(Beginning of SOURCE MATERIAL)

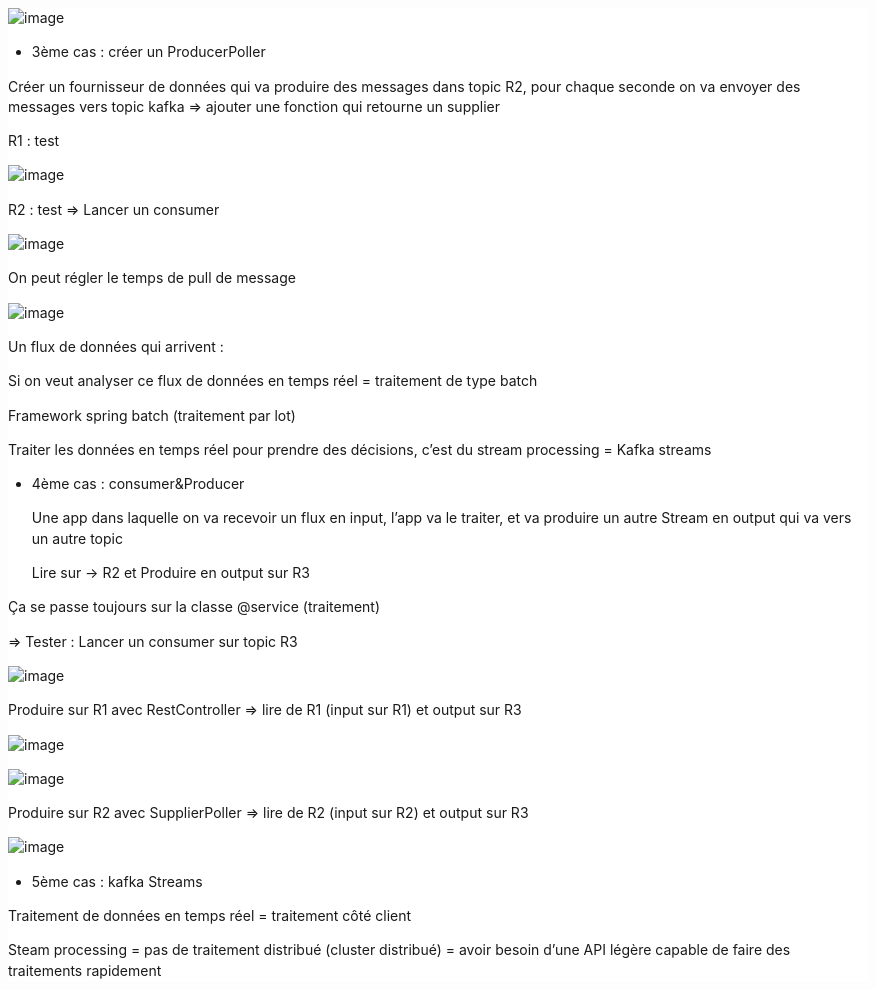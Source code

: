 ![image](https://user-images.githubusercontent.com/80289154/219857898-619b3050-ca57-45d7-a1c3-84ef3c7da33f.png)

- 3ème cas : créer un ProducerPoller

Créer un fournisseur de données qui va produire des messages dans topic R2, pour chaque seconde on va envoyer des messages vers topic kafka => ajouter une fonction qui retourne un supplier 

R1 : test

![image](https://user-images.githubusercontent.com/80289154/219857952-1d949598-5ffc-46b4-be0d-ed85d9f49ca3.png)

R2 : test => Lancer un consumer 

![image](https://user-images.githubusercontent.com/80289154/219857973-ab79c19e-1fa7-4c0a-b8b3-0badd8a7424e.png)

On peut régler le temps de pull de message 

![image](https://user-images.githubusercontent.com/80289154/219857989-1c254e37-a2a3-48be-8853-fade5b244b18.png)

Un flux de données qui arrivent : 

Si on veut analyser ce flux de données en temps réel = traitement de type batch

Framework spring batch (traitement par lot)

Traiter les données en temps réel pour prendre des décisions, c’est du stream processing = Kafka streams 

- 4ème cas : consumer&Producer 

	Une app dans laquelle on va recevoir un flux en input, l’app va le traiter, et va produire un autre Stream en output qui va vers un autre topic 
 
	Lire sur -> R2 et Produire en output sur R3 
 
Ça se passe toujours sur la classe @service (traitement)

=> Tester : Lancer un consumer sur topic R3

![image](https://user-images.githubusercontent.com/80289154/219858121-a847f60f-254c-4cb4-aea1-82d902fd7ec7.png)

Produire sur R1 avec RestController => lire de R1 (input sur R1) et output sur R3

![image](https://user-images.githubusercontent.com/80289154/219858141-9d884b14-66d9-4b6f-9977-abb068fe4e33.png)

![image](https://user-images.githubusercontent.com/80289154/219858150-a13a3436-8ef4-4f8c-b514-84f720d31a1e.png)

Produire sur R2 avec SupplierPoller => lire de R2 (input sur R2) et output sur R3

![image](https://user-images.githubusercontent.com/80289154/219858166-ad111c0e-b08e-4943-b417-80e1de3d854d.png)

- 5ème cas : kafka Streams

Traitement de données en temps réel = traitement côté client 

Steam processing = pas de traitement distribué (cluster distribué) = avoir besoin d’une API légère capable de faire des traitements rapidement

(End of SOURCE MATERIAL)
(Beginning of SOURCE MATERIAL)

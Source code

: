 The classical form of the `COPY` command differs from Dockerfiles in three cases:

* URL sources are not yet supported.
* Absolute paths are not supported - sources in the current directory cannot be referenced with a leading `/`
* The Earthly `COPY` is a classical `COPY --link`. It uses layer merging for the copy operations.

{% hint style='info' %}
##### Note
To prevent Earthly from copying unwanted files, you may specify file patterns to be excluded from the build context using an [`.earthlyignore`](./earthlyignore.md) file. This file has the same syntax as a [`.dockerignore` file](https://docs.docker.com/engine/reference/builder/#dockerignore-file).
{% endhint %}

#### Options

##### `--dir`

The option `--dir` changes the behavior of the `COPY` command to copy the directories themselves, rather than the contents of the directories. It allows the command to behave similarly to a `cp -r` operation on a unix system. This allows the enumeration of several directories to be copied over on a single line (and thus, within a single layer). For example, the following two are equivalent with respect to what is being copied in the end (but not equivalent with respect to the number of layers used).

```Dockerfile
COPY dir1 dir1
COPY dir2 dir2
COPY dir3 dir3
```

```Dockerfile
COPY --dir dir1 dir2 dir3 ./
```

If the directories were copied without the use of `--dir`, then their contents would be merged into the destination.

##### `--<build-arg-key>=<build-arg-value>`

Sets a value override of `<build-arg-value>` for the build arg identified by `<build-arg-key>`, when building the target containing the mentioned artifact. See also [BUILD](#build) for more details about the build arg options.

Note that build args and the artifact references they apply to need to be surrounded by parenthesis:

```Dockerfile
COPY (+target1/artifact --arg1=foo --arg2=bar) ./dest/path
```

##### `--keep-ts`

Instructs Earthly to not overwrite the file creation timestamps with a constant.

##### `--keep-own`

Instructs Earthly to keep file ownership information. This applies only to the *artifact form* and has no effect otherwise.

(End of SOURCE MATERIAL)
(Beginning of SOURCE MATERIAL)

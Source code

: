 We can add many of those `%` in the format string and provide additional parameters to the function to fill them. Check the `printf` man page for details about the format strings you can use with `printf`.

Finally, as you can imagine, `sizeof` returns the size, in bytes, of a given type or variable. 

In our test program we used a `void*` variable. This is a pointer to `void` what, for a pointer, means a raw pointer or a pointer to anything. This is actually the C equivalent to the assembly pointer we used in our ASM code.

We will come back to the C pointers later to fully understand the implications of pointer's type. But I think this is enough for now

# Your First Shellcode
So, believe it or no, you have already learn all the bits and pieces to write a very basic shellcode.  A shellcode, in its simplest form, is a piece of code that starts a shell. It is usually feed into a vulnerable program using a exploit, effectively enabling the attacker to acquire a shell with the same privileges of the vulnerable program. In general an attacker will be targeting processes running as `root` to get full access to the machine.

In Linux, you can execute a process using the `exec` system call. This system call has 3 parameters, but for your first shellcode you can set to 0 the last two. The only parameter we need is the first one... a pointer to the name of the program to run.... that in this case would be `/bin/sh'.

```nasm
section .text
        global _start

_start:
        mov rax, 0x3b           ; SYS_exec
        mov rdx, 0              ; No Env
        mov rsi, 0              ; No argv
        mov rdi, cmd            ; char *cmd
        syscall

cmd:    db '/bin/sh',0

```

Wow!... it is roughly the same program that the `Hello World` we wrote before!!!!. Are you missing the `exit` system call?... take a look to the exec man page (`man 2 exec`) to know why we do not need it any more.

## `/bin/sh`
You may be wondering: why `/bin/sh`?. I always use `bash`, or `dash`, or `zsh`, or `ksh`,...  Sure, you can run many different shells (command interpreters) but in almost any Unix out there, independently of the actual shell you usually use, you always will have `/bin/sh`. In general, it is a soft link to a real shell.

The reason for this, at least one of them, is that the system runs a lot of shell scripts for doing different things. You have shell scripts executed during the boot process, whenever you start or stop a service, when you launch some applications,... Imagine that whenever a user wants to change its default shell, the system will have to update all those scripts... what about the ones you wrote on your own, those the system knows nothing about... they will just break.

(End of SOURCE MATERIAL)

Which lines of the data contain the word "input"? Copy each one.

** PROBLEM SOLUTION **
	Une app dans laquelle on va recevoir un flux en input, l’app va le traiter, et va produire un autre Stream en output qui va vers un autre topic 
Produire sur R1 avec RestController => lire de R1 (input sur R1) et output sur R3
Produire sur R2 avec SupplierPoller => lire de R2 (input sur R2) et output sur R3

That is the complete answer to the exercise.